Bog oaks
Anyone venturing off the main
roads around Bourne and into the narrow fenland lanes will encounter many
roadside piles of wooden logs, distorted in shape and discoloured
grey-black with age because they are indeed relics from the dim and
distant past.
These ancient timbers that have been preserved in wetlands such as the
fens around Bourne for several millenia have become known as bog oaks,
although they can also be yew or pine. Many massive specimens have been
turned up by the plough, some up to 40 feet long, and discarded at a safe
distance in order not to hamper future farming operations.
They are the remains of the forest that existed here after the Ice Ages,
the trees rotting and eventually falling into the peat soil and their
recovery provides a snapshot of ancient natural history.
The British Isles were once part of the continental land mass and the
rivers of eastern England tributaries of the River Rhine. Around 12,000
years ago, during the Ice Ages, the Arctic caps spread southwards as far
as the Thames valley and 2,000 years later, as the ice began to melt, low
lying areas of land flooded and created freshwater lakes and swamps.
For the next four thousand or so years, these Neolithic wetlands teemed
with plant life. Great oak forests evolved between the lakes and over time
fallen trees and vegetation composted down to form nutrient rich soils.
Some of the trees and branches fell into the lakes and ponds and sank to
the bottom and in these dark, airless conditions the timbers were
preserved from decay by the acidic and anaerobic bog for hundreds and even
thousands of years. The wood is usually stained brown by tannins dissolved
in the acidic water and bog wood represents the early stages in the
fossilisation of wood, eventually forming lignite and coal over a period
of many millions of years.
From time to time, the preserved timbers reach the earth's surface like
spirits from the past to remind us of what was once here. Although these
fossilised trees are known by the local name of bog oaks they can be any
species growing naturally near or in bogs including yew, pine and swamp
cypress.

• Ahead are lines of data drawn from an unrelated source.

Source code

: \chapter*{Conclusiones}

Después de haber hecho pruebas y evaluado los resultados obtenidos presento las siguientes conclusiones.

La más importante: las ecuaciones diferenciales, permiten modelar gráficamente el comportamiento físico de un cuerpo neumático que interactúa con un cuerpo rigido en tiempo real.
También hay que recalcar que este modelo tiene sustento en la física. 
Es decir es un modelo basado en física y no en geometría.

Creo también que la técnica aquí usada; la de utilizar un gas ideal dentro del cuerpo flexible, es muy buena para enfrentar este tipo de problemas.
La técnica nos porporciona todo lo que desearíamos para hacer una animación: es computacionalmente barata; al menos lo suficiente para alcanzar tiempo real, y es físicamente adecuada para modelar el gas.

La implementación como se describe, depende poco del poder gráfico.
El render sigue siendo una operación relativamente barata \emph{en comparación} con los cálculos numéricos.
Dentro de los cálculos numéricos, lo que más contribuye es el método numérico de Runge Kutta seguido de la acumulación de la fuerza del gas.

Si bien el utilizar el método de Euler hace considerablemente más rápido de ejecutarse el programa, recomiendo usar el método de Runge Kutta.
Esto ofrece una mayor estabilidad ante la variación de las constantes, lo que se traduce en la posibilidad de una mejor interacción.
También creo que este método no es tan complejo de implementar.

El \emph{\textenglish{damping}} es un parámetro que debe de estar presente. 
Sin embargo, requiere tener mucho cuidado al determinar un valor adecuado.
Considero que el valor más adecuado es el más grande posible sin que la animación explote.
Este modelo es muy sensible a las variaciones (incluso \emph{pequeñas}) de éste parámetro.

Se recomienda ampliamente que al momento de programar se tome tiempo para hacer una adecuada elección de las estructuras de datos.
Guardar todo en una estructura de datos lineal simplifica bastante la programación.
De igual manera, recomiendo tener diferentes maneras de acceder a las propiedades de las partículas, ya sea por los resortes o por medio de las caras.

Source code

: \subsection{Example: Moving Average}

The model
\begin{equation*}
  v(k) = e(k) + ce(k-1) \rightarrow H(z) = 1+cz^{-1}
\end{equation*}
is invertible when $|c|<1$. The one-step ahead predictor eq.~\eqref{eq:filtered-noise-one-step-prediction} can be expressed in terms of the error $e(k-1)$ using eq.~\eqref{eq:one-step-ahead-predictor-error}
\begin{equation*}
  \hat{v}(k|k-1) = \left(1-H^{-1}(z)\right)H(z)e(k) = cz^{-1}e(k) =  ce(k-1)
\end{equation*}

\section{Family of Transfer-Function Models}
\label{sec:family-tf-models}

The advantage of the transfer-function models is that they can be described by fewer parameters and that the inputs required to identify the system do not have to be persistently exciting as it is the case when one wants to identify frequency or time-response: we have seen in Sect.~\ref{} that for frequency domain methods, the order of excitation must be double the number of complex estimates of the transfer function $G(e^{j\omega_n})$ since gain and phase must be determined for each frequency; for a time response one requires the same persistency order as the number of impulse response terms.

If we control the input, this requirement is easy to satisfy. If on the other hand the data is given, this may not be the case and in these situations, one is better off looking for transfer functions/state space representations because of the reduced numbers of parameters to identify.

They are the legacy of this wet low lying land frequently
revealed as farmers plough deeper each year and throwing up huge sections
of preserved tree trunks in these fertile acres, so large that in past
times a special device was attached to the plough to release the horse
whenever the blade struck one and some were so large that several horses
were needed to pull them from the ground.
Many can still be seen in fen areas where they have been hauled clear of
the field and abandoned on the grass verge at the roadside and during the
19th century, these finds were no numerous that farmers cut them up and
used the wood to build fences and even today, many people collect sections
to decorate their rockeries and as garden ornaments.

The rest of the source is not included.